# Preparation for project involving timber cladding....



## Anonymous (22 Aug 2005)

I am in the process of buying a house and want to place a 40' shipping container in the back garden, convert it into an office - cladding it with timber in the process.

Its with regard to the timber cladding people here might be able to give me some pointers on. I want to achieve a similar sort of effect as shown in the pic on this webpage. Considering that I don't want to bore into the container itself during the cladding process, how can I best go about this?

- What timber would be best suited?
- Back of fag pack costings anyone?
- If anyone has come accross a diy manual/guide which covered a similar type of project, I would appreciate it if you could post details.
- As a plain old container would look unsightly, I need to get this clad ASAP once the container is put in place (or the neighbours would be likely to lynch me). What prep could i do pre-arrival of container - to allow for it to be clad superfast?
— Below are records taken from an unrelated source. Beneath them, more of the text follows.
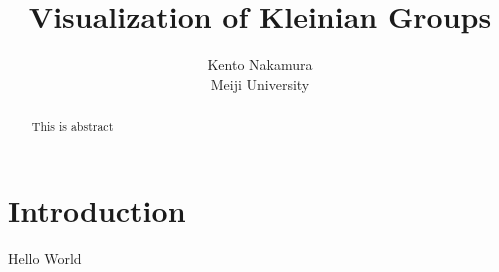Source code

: \documentclass[uplatex, dvipdfmx]{article}
\title{ Visualization of Kleinian Groups }
\author{ Kento Nakamura\\
Meiji University\\
}
\date{}
\begin{document}
\maketitle

\begin{abstract}
This is abstract
\end{abstract}

\clearpage

\tableofcontents

\clearpage

\section{Introduction}
Hello World

\printbibliography
\end{document}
I have little diy/woodworking experience but I am determined to bring this project to fruition - so any input greatly appreciated.


----------



## Newbie_Neil (22 Aug 2005)

Hi BF

Putting a forty foot shipping container in your back garden would surely require planning permission.

Cheers
Neil


----------



## Anonymous (22 Aug 2005)

Newbie_Neil":7bctyzlx said:


> Hi BF
> 
> Putting a forty foot shipping container in your back garden would surely require planning permission.
> 
> ...


Point well taken Neil. I have done a good bit of research on the subject and have yet to establish this as 100% watertight BUT...there are a couple of reasons why I think this wouldnt be an issue/requirement.
By their very nature shipping containers are 'temporary structures'. I will be investing more time into investigating this aspect before I take the plunge but I think it would only become an issue if it was unsightly - hence, I would want to clad it immediately.


----------



## 9fingers (22 Aug 2005)

You could always paint flowers on it?

If you want to clad it without piercing the skin, try gluing on tannelised tiling battens (costs about 30p/metre) with full strength solvent based 'no-nails' or similar and then nailing your chosen cladding to the battens.
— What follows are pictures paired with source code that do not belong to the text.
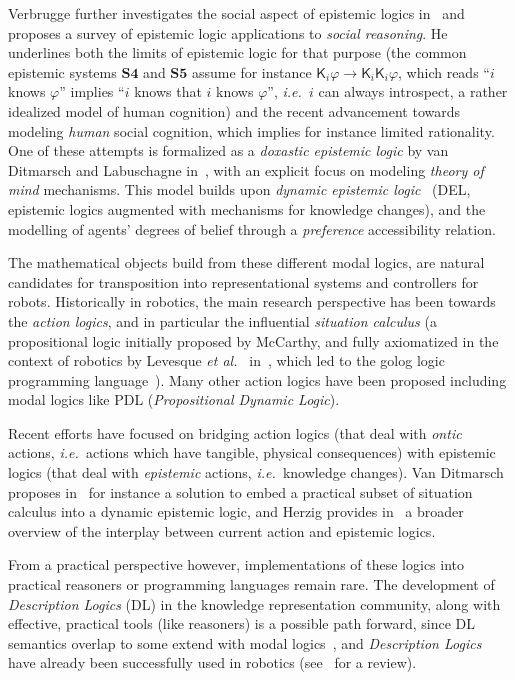 \documentclass{sig-alternate}
\newcommand{\etal}{{\textit{et al.~}}}
\newcommand{\ie}{{\textit{i.e.~}}}
\begin{document}
Verbrugge further investigates the social aspect of epistemic logics
in~\cite{verbrugge2009logic} and proposes a survey of epistemic logic
applications to \emph{social reasoning}. He underlines both the limits of
epistemic logic for that purpose (the common epistemic systems $\mathbf{S4}$ and
$\mathbf{S5}$ assume for instance $\mathsf{K}_{i}\varphi \rightarrow
\mathsf{K}_{i}\mathsf{K}_{i}\varphi$, which reads ``$i$ knows $\varphi$''
implies ``$i$ knows that $i$ knows $\varphi$'', \ie $i$ can always introspect, a
rather idealized model of human cognition) and the recent advancement towards
modeling \emph{human} social cognition, which implies for instance limited
rationality.  One of these attempts is formalized as a \emph{doxastic epistemic
logic} by van Ditmarsch and Labuschagne in~\cite{ditmarsch2007beliefs}, with an
explicit focus on modeling \emph{theory of mind} mechanisms. This model builds
upon \emph{dynamic epistemic logic}~\cite{ditmarsch2007dynamic} (DEL, epistemic
logics augmented with mechanisms for knowledge changes), and the
modelling of agents' degrees of belief through a \emph{preference} accessibility
relation.

The mathematical objects build from these different modal logics, are natural
candidates for transposition into representational systems and controllers for
robots. Historically in robotics, the main research perspective has been towards
the \emph{action logics}, and in particular the influential \emph{situation
calculus} (a propositional logic initially proposed by McCarthy, and fully
axiomatized in the context of robotics by Levesque \etal
in~\cite{levesque1998foundations}, which led to the {\sc golog} logic
programming language~\cite{levesque1997golog}).  Many other action logics have
been proposed including modal logics like PDL (\emph{Propositional Dynamic
Logic}).

Recent efforts have focused on bridging action logics (that deal with
\emph{ontic} actions, \ie actions which have tangible, physical consequences)
with epistemic logics (that deal with \emph{epistemic} actions, \ie knowledge
changes). Van Ditmarsch proposes in~\cite{ditmarsch2010from} for instance a
solution to embed a practical subset of situation calculus into a dynamic
epistemic logic, and Herzig provides in~\cite{herzig2014logics} a broader
overview of the interplay between current action and epistemic logics.

From a practical perspective however, implementations of these logics into
practical reasoners or programming languages remain rare. The development of
\emph{Description Logics} (DL) in the knowledge representation community, along
with effective, practical tools (like reasoners) is a possible path forward,
since DL semantics overlap to some extend with modal logics~\cite[chap.
4.2.2]{baader2003description}, and \emph{Description Logics} have already been
successfully used in robotics (see~\cite{lemaignan2012symbolic} for a review).
\end{document}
Planning permission? No UK planning permission should be needed especially if you can get it more than 5m from the house and more than 20m from the road. These limits come from 'Permitted development rights' which are enshrined in law and unless you are in a conservation area, the planners can't touch you.

Regards

Bob


----------



## Travis Byrne (22 Aug 2005)

Hello Borderfox
This is going to be a delima considering no holes in the container.
The only thing that I can think of is to pour a footing all around the contrainer and build frame walls and then clad.
If you change your mind about the no holes, then you could screw 2X4 on the flat and attach the cladding. 
If this is going to be truly temp. situation, you are spending alot money for the short term.

Hope someone comes up with some better ideas.  
Good luck
Travis

PS You could always paint it a bright brown and put yellow sun flowers one it. :twisted:


----------



## Jake (22 Aug 2005)

Temporary use is no more than 28 days per year. You need to get it more than 5m from your house and rely on the outbuildings permitted development. Search on "GPDO" and "permitted development" and you'll find the rules.

Off the top of my head, I'd wrap the whole thing in tyvek and just screw the battens over the top of the tyvek into the container wall. If you want it super-quick, then you could make up the vertical battens with horizontal cladding into manageable panels, missing out four or so cladding strips at intervals so you can the screws through the battens (and then cover over with extra cladding strips). Wack 'em up, a few screws in, next panel, etc, then tidy up with the full set of screws and extra strips afterwards. Shouldn't take long at all with that kind of preparation. Better get those dimensions just right, though.


----------



## trevtheturner (22 Aug 2005)

Hi borderfox,

Welcome to the Forum.

Important to check out the specific planning regulations with your own Local Authority, as they are able to, and do, set their own regs. So requirements/restrictions can vary from one area to the next. (As an example, all counties in England require planning permission to be obtained for developments of polytunnels - except two, of which Herefordshire is one that doesn't).

Good luck,

Cheers,

Trev.


----------



## Gill (22 Aug 2005)

Living in those iso containers produces an awful lot of condensation which you'll need to deal with. They're also very cold in the winter, very hot in the summer, and uncomfortably dark at all times. Okay, they may be suitable for the short term but I wouldn't want to work in one of them myself for any length of time. And I presume you'll be occupying it for quite a while, borderfox? After all, there'd be no point in cladding it if you weren't.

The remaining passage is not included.